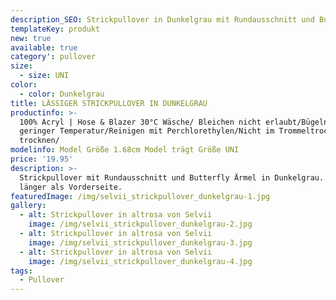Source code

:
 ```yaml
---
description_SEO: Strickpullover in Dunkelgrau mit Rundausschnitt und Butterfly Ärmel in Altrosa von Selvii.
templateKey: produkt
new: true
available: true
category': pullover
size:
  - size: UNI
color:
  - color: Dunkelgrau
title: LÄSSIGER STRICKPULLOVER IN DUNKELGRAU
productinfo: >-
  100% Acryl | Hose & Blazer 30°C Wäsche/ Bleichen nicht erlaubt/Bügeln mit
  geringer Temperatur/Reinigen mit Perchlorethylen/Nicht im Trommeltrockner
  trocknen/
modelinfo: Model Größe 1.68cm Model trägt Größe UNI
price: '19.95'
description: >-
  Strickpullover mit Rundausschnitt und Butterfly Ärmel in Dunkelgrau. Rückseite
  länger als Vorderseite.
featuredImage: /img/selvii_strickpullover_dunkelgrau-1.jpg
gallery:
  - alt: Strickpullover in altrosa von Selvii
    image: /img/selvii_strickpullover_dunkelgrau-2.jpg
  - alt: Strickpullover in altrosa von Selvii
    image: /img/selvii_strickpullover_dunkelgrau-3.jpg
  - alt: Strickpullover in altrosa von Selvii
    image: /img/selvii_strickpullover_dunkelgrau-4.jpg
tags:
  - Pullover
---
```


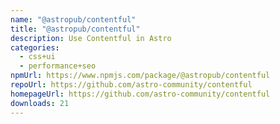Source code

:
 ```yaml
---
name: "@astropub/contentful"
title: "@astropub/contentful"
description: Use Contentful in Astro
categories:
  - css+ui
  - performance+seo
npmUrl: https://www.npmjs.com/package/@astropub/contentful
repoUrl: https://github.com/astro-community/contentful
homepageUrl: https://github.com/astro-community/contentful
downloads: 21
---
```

==

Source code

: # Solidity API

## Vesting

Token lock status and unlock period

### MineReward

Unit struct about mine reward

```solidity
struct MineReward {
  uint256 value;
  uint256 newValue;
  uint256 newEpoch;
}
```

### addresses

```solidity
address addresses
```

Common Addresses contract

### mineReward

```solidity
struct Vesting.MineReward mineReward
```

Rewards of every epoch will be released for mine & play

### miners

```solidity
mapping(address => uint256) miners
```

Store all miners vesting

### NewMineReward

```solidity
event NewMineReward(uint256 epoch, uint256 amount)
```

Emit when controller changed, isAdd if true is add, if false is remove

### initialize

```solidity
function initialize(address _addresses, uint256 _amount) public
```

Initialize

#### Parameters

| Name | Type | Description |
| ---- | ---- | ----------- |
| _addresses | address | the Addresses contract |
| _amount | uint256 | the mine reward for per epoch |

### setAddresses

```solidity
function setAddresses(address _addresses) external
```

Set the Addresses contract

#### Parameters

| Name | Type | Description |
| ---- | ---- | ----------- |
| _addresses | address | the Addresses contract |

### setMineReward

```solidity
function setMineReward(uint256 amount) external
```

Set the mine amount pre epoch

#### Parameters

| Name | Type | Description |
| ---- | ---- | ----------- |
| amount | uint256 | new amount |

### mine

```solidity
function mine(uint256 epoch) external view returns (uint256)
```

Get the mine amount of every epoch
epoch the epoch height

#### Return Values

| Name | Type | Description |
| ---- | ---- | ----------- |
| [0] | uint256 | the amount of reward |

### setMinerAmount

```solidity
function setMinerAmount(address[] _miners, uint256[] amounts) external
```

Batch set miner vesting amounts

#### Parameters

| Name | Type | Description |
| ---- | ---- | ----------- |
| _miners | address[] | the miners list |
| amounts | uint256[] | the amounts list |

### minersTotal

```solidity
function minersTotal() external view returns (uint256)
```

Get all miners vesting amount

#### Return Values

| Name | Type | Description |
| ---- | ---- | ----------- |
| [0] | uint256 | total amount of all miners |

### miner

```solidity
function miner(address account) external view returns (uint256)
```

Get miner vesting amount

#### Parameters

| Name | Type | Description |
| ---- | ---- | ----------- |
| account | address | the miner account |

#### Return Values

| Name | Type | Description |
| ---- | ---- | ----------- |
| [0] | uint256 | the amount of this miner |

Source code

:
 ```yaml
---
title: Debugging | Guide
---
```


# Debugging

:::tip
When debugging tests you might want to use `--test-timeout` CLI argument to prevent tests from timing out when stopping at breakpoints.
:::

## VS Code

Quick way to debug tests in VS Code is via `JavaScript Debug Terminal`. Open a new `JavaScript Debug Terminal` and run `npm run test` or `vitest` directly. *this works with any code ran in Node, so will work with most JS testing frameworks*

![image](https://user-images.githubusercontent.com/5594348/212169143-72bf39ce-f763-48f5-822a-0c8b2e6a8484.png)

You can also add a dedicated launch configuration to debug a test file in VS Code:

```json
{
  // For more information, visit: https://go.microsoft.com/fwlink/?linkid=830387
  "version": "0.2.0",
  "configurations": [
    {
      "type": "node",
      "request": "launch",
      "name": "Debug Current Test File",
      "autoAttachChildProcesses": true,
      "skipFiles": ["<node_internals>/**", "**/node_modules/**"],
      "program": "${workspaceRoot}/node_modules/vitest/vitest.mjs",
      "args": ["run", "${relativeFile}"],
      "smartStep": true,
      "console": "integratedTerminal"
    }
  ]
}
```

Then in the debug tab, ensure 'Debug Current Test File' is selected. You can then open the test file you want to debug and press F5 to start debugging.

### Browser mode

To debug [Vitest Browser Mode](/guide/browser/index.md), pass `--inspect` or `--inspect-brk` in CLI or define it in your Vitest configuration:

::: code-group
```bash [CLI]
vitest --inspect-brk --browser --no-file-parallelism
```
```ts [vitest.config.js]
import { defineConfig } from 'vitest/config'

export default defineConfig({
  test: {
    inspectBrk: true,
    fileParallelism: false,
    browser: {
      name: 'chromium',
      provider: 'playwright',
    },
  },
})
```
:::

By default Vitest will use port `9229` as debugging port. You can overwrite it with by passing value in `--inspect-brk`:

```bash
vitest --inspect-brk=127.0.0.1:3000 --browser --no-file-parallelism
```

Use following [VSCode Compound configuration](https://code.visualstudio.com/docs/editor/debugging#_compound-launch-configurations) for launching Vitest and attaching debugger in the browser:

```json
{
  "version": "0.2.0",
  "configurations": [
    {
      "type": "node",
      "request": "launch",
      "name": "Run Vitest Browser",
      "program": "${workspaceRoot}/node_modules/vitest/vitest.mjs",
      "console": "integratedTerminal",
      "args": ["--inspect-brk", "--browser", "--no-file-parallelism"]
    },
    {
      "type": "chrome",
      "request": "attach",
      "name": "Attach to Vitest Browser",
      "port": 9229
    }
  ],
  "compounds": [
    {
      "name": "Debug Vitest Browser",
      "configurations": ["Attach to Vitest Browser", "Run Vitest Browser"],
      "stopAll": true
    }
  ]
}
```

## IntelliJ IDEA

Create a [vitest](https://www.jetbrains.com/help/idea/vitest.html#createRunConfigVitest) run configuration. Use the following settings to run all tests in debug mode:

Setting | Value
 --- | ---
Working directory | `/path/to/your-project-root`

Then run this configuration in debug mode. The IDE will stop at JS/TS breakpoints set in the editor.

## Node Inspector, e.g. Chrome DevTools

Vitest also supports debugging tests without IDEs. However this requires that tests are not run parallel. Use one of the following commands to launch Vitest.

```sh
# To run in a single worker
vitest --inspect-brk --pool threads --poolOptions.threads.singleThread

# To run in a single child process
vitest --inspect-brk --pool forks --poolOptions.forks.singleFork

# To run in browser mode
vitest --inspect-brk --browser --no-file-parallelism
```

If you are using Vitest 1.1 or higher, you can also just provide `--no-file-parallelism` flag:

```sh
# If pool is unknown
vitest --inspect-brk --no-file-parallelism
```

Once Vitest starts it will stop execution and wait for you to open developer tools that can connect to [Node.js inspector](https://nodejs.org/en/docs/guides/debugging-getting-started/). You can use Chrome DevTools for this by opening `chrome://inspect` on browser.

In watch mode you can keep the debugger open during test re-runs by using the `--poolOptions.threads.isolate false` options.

...

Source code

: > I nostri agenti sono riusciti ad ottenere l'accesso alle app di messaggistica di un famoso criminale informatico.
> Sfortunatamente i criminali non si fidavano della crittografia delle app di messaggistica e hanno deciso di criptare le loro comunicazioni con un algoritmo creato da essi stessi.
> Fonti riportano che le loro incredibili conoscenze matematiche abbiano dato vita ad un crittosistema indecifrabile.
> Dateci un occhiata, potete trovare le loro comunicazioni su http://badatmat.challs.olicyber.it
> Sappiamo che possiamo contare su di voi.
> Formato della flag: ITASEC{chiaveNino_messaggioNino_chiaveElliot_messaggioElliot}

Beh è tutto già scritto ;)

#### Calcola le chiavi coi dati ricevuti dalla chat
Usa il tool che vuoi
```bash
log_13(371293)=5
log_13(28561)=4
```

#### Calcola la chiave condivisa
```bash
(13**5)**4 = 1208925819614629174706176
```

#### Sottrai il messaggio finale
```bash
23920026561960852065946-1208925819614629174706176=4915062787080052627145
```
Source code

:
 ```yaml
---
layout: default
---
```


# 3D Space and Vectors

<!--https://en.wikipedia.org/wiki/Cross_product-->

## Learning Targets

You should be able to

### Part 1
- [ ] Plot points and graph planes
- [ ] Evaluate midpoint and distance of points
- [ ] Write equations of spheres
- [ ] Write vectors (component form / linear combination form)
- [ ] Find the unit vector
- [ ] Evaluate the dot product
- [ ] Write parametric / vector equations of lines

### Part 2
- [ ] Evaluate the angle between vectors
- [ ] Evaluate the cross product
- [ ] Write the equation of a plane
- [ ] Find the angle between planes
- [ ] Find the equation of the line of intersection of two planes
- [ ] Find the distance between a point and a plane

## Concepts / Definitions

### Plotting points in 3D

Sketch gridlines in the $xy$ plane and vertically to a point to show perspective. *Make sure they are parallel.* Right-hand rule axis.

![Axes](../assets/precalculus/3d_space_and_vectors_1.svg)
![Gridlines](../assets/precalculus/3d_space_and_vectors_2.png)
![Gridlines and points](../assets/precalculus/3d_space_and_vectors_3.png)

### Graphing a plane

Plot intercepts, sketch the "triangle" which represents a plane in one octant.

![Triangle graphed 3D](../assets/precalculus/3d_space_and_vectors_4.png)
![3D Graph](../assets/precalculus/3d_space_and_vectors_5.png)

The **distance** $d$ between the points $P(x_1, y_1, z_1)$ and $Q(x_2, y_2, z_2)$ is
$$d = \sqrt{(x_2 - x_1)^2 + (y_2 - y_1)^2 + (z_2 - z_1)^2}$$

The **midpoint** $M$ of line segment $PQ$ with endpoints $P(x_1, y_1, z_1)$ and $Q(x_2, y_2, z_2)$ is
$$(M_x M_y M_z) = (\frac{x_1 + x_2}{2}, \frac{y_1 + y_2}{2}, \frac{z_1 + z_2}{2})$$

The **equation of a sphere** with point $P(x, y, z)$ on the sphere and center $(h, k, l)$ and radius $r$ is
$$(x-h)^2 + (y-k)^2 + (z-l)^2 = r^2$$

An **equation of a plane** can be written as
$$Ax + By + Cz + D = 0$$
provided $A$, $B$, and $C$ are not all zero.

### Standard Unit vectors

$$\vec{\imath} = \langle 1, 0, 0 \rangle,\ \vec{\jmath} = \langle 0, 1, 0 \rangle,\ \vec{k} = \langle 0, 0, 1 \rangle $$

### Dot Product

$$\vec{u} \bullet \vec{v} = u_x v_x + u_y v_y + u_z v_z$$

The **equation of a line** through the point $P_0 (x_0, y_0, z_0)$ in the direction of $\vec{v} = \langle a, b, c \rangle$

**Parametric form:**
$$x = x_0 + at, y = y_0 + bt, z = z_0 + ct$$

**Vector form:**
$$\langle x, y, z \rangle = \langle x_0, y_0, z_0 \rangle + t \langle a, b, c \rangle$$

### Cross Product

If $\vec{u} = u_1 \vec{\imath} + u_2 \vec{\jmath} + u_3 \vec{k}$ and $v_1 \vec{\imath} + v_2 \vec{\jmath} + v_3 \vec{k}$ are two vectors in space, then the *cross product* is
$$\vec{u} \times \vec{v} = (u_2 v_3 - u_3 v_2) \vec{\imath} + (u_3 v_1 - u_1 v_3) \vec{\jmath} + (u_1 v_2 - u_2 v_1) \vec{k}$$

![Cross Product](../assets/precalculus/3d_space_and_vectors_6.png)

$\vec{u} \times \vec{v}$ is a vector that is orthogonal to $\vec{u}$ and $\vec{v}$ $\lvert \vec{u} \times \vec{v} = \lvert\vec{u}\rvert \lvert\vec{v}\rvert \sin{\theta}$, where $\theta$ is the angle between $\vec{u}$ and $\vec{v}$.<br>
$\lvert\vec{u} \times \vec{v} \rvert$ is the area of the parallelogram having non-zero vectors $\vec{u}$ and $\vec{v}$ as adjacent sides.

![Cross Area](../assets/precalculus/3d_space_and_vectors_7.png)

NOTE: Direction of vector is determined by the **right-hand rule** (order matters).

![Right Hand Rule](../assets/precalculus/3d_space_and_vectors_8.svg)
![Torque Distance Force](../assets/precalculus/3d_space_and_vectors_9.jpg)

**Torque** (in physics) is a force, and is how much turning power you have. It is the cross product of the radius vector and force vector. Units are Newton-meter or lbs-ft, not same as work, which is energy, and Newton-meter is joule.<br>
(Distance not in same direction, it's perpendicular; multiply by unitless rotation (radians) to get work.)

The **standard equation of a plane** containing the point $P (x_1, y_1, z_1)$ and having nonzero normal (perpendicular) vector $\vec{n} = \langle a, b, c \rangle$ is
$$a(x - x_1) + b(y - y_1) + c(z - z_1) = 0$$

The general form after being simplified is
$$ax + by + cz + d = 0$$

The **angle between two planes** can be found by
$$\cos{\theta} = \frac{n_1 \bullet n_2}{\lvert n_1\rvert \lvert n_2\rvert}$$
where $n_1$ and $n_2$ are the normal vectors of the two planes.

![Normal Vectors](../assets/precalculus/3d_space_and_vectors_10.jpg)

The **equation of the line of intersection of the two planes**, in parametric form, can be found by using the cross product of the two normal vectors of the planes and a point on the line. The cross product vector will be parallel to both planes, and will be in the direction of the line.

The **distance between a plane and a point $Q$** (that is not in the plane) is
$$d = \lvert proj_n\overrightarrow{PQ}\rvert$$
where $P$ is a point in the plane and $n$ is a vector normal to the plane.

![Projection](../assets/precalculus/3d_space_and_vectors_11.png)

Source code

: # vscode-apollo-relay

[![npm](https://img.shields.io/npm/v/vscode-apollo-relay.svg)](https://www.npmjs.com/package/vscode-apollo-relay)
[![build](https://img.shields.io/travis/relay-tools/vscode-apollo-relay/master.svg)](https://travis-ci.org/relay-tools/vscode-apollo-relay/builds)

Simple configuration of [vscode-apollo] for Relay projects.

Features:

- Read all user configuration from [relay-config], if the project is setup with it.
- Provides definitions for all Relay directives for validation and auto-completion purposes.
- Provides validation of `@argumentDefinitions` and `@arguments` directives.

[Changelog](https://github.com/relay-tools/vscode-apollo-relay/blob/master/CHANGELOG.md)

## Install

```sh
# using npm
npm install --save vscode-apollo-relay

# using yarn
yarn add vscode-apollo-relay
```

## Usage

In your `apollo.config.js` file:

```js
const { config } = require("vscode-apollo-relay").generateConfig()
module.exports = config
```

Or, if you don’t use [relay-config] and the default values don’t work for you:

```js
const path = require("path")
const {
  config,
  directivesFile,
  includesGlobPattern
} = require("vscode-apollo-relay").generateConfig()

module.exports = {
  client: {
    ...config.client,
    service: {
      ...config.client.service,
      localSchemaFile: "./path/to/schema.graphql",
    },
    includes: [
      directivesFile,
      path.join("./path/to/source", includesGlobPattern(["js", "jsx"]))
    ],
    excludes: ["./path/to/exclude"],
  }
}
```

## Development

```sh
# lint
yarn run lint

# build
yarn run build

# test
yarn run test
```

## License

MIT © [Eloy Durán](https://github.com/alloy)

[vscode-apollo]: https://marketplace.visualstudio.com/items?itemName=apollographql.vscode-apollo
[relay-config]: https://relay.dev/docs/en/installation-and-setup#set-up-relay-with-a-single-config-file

» **DIRECTIONS FOR THIS TASK**: Write out exactly the lines above between the line with "1 \rangle $$" and the line with "(Distance not in", inclusive, and nothing beyond them.

» **REPLY**:
$$\vec{\imath} = \langle 1, 0, 0 \rangle,\ \vec{\jmath} = \langle 0, 1, 0 \rangle,\ \vec{k} = \langle 0, 0, 1 \rangle $$

### Dot Product

$$\vec{u} \bullet \vec{v} = u_x v_x + u_y v_y + u_z v_z$$

The **equation of a line** through the point $P_0 (x_0, y_0, z_0)$ in the direction of $\vec{v} = \langle a, b, c \rangle$

**Parametric form:**
$$x = x_0 + at, y = y_0 + bt, z = z_0 + ct$$

**Vector form:**
$$\langle x, y, z \rangle = \langle x_0, y_0, z_0 \rangle + t \langle a, b, c \rangle$$

### Cross Product

If $\vec{u} = u_1 \vec{\imath} + u_2 \vec{\jmath} + u_3 \vec{k}$ and $v_1 \vec{\imath} + v_2 \vec{\jmath} + v_3 \vec{k}$ are two vectors in space, then the *cross product* is
$$\vec{u} \times \vec{v} = (u_2 v_3 - u_3 v_2) \vec{\imath} + (u_3 v_1 - u_1 v_3) \vec{\jmath} + (u_1 v_2 - u_2 v_1) \vec{k}$$

![Cross Product](../assets/precalculus/3d_space_and_vectors_6.png)

$\vec{u} \times \vec{v}$ is a vector that is orthogonal to $\vec{u}$ and $\vec{v}$ $\lvert \vec{u} \times \vec{v} = \lvert\vec{u}\rvert \lvert\vec{v}\rvert \sin{\theta}$, where $\theta$ is the angle between $\vec{u}$ and $\vec{v}$.<br>
$\lvert\vec{u} \times \vec{v} \rvert$ is the area of the parallelogram having non-zero vectors $\vec{u}$ and $\vec{v}$ as adjacent sides.

![Cross Area](../assets/precalculus/3d_space_and_vectors_7.png)

NOTE: Direction of vector is determined by the **right-hand rule** (order matters).

![Right Hand Rule](../assets/precalculus/3d_space_and_vectors_8.svg)
![Torque Distance Force](../assets/precalculus/3d_space_and_vectors_9.jpg)

**Torque** (in physics) is a force, and is how much turning power you have. It is the cross product of the radius vector and force vector. Units are Newton-meter or lbs-ft, not same as work, which is energy, and Newton-meter is joule.<br>
(Distance not in same direction, it's perpendicular; multiply by unitless rotation (radians) to get work.)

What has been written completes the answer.